问题
How do I convert the MS Word quotes and apostrophes to regular quotes and apostrophes characters in Java? What's the unicode number for these characters?
“how are you doing?”
‘howdy’
Since Stack Overflow autofixes them, here's how they appear in an editor
to
"how are you doing?"
'howdy'
回答1:
Going off Thomas's answer, the code is:
return text.replaceAll("[\\u2018\\u2019]", "'")
.replaceAll("[\\u201C\\u201D]", "\"");
回答2:
Here's a very useful link for everyone dealing with Unicode: Unicode codepoint lookup/search tool.
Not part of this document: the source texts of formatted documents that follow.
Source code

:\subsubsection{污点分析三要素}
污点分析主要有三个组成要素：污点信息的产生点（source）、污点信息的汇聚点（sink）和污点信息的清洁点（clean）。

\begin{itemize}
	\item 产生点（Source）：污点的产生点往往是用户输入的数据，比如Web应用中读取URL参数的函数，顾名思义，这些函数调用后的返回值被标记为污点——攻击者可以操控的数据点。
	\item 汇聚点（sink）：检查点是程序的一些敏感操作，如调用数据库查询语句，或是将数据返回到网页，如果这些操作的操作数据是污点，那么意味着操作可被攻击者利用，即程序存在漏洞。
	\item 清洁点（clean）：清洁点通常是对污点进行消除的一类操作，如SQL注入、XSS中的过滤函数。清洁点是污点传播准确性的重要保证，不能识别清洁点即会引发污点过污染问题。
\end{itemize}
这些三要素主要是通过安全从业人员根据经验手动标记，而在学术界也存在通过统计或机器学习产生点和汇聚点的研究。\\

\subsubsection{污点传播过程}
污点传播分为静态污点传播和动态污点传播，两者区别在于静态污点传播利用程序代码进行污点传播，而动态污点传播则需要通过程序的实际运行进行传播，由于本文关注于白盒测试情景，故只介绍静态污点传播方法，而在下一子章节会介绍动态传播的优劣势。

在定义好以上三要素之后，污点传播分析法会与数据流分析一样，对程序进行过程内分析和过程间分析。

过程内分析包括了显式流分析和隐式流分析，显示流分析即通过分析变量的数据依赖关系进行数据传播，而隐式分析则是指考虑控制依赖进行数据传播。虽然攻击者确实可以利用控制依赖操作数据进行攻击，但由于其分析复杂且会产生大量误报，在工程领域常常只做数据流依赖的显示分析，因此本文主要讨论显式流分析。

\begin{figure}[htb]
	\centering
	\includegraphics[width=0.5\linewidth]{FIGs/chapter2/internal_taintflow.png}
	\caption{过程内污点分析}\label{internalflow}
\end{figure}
Searching for "quotation mark" gives
‘ (U+2018) LEFT SINGLE QUOTATION MARK
’ (U+2019) RIGHT SINGLE QUOTATION MARK
“ (U+201C) LEFT DOUBLE QUOTATION MARK
” (U+201D) RIGHT DOUBLE QUOTATION MARK
There are several other quote-like symbols that you might consider replacing.
回答3:
Thank to Nick van Esch at C# How to replace Microsoft's Smart Quotes with straight quotation marks?
Here is the code ('\u2019' is ’ in MS Word), it's useful because it covers problematic word characters.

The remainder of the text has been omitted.